Les mariages précoces sont récurrents en Guinée. Comment comptez-vous vous impliquer pour lutter contre ce phénomène ?

La sensibilisation, le soutien aux associations qui sont sur le terrain là-bas, leur donner une voix ici et là-bas. Faire un travail en collaboration et d’autre part, c’est aussi travailler avec l’État. Parce que tout ce que nous constatons, c’est qu’il y a des associations engagées dans la lutte. Mais si la société n’est pas en mouvement, rien ne changera. Il faut que l’État mette en place des mesures contre la violence de manière générale et particulièrement contre les violences faites aux femmes. On sait que ce sont les mères qui accouchent, mais c’est toute la société qui doit être éduquée.

Quels conseils pouvez-vous donner aux femmes et aux filles qui désirent suivre vos pas ?

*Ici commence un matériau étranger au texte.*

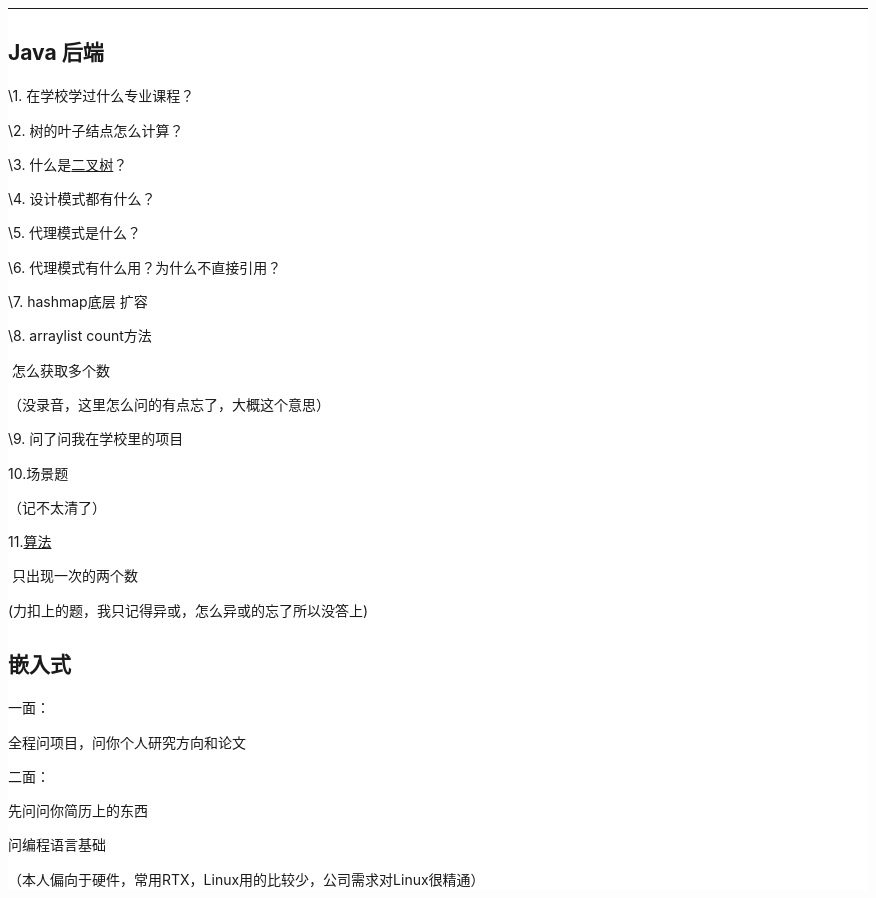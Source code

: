 









---

## Java 后端



\1. 在学校学过什么专业课程？ 

  \2. 树的叶子结点怎么计算？ 

  \3. 什么是[二叉树]()？ 

  \4. 设计模式都有什么？ 

  \5. 代理模式是什么？ 

  \6. 代理模式有什么用？为什么不直接引用？ 

  \7. hashmap底层 扩容 

  \8. arraylist count方法 

​    怎么获取多个数 

  （没录音，这里怎么问的有点忘了，大概这个意思） 

  \9. 问了问我在学校里的项目 

  10.场景题 

  （记不太清了） 

  11.[算法]() 

​    只出现一次的两个数 

  (力扣上的题，我只记得异或，怎么异或的忘了所以没答上)





## 嵌入式

一面： 

  全程问项目，问你个人研究方向和论文 




  二面： 

  先问问你简历上的东西 

  问编程语言基础 

  （本人偏向于硬件，常用RTX，Linux用的比较少，公司需求对Linux很精通）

Il faut être en paix avec soi-même. Il ne faut pas dire : “Je vais dans cette lutte pour me venger ou rendre coup pour coup”. Il faut d’abord se reconstruire et pardonner. Moi, l’homme qui m’a fait tout ça m’a contactée en 2020 lorsque j’ai perdu mon père (paix à son âme) pour me demander pardon et j’ai accepté. Parce que le pardon ce n’est pas pour faire plaisir à la personne qui vous a fait du tort. Le pardon, c’est pour apaiser votre cœur et essayer d’avancer avec. Donc, pour ceux qui ont envie de suivre mes pas, dites-vous que la famille est très importante.

Il faut avoir du courage et accepter d’avoir parfois des gens qui vous applaudissent, vous admirent, mais aussi des personnes qui ne sont pas d’accord avec vous. Parce que vous n’avez pas emprunté le même chemin. Moi, jusqu’à l’âge de 20 ans, je pensais que tout était normal. Je pensais que toutes les femmes étaient excisées. Le seul modèle de société pour moi était d’avoir et de faire des enfants. Il a fallu que j’apprenne une autre culture, que j’intègre une autre société pour comprendre que tout n’est pas normal. Pour autant, je n’ai pas changé. Parce que je me suis remariée avec un Guinéen. J’ai choisi d’avoir des enfants qui parleront ma langue, etc. tout en luttant contre le reste autour. Cela signifie que je n’ai pas perdu mon identité. J’ai juste compris que ce n’était pas normal. Je suis aussi fière de ce dont j’ai hérité et je le garde avec fierté, comme le respect, la générosité, le partage. Et il y a aussi des choses que j’ai mises de côté comme la violence ou l’excision des femmes.

Est-ce que votre mari vous accompagne dans cette lutte ?

Pour le moment, il n’est pas complètement d’accord. Il n’est pas impliqué dans ce que je fais, mais le plus important, c’est qu’il respecte. Et les difficultés, c’est moi qui les ai affrontées. Ce n’est pas lui qui est engagé. Vous ne pouvez pas engager des personnes qui ne sont pas engagées dans ce que vous faites. Mais du moment où la personne respecte ce que vous faites, c’est ce qui compte.